_Excerpts from a dataset_
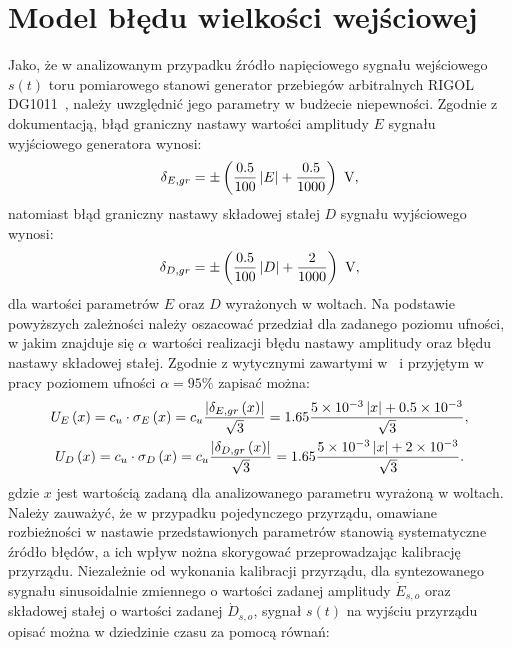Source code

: \section{Model błędu wielkości wejściowej}

Jako, że w analizowanym przypadku źródło napięciowego sygnału wejściowego $s(t)$ toru pomiarowego stanowi generator przebiegów arbitralnych RIGOL DG1011~\cite{rigol_fawg}, należy uwzględnić jego parametry w budżecie niepewności. Zgodnie z dokumentacją, błąd graniczny nastawy wartości amplitudy $E$ sygnału wyjściowego generatora wynosi:
\begin{equation}
\delta_{E,gr} = \pm \emb{\frac{0.5}{100} \left| E \right| + \frac{0.5}{1000}} ~\unit{V} \label{eq:pom_gen_amperr_max},
\end{equation}
natomiast błąd graniczny nastawy składowej stałej $D$ sygnału wyjściowego wynosi:
\begin{equation}
\delta_{D,gr} = \pm \emb{\frac{0.5}{100} \left| D \right| + \frac{2}{1000}} ~\unit{V} \label{eq:pom_gen_shferr_max},
\end{equation}
dla wartości parametrów $E$ oraz $D$ wyrażonych w woltach. Na podstawie powyższych zależności należy oszacować przedział dla zadanego poziomu ufności, w jakim znajduje się $\alpha$ wartości realizacji błędu nastawy amplitudy oraz błędu nastawy składowej stałej. Zgodnie z wytycznymi zawartymi w~\cite{jcgm_guide} i przyjętym w pracy poziomem ufności $\alpha = 95\%$ zapisać można:
\begin{gather}
U_{E} \left(x\right) = c_{u} \cdot \sigma_{E} \left(x\right) = c_{u} \frac{\left| \delta_{E,gr} \left(x\right) \right|}{\sqrt{3}} = 1.65 \frac{\num{5e-3} \left| x \right| + \num{0.5e-3}}{\sqrt{3}} \label{eq:pom_gen_amperr_unc}, \\
U_{D} \left(x\right) = c_{u} \cdot \sigma_{D} \left(x\right) = c_{u} \frac{\left| \delta_{D,gr} \left(x\right) \right|}{\sqrt{3}} = 1.65 \frac{\num{5e-3} \left| x \right| + \num{2e-3}}{\sqrt{3}} \label{eq:pom_gen_shferr_unc}.
\end{gather}
gdzie $x$ jest wartością zadaną dla analizowanego parametru wyrażoną w woltach. Należy zauważyć, że w przypadku pojedynczego przyrządu, omawiane rozbieżności w nastawie przedstawionych parametrów stanowią systematyczne źródło błędów, a ich wpływ nożna skorygować przeprowadzając kalibrację przyrządu. Niezależnie od wykonania kalibracji przyrządu, dla syntezowanego sygnału sinusoidalnie zmiennego o wartości zadanej amplitudy $\dot{E}_{s,o}$ oraz składowej stałej o wartości zadanej $\dot{D}_{s,o}$, sygnał $s(t)$ na wyjściu przyrządu opisać można w dziedzinie czasu za pomocą równań:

_Exercise aim_
Within the entries above, find the string "składowej" and return each line that holds it.

_Exercise result_
natomiast błąd graniczny nastawy składowej stałej $D$ sygnału wyjściowego wynosi:
dla wartości parametrów $E$ oraz $D$ wyrażonych w woltach. Na podstawie powyższych zależności należy oszacować przedział dla zadanego poziomu ufności, w jakim znajduje się $\alpha$ wartości realizacji błędu nastawy amplitudy oraz błędu nastawy składowej stałej. Zgodnie z wytycznymi zawartymi w~\cite{jcgm_guide} i przyjętym w pracy poziomem ufności $\alpha = 95\%$ zapisać można:
gdzie $x$ jest wartością zadaną dla analizowanego parametru wyrażoną w woltach. Należy zauważyć, że w przypadku pojedynczego przyrządu, omawiane rozbieżności w nastawie przedstawionych parametrów stanowią systematyczne źródło błędów, a ich wpływ nożna skorygować przeprowadzając kalibrację przyrządu. Niezależnie od wykonania kalibracji przyrządu, dla syntezowanego sygnału sinusoidalnie zmiennego o wartości zadanej amplitudy $\dot{E}_{s,o}$ oraz składowej stałej o wartości zadanej $\dot{D}_{s,o}$, sygnał $s(t)$ na wyjściu przyrządu opisać można w dziedzinie czasu za pomocą równań:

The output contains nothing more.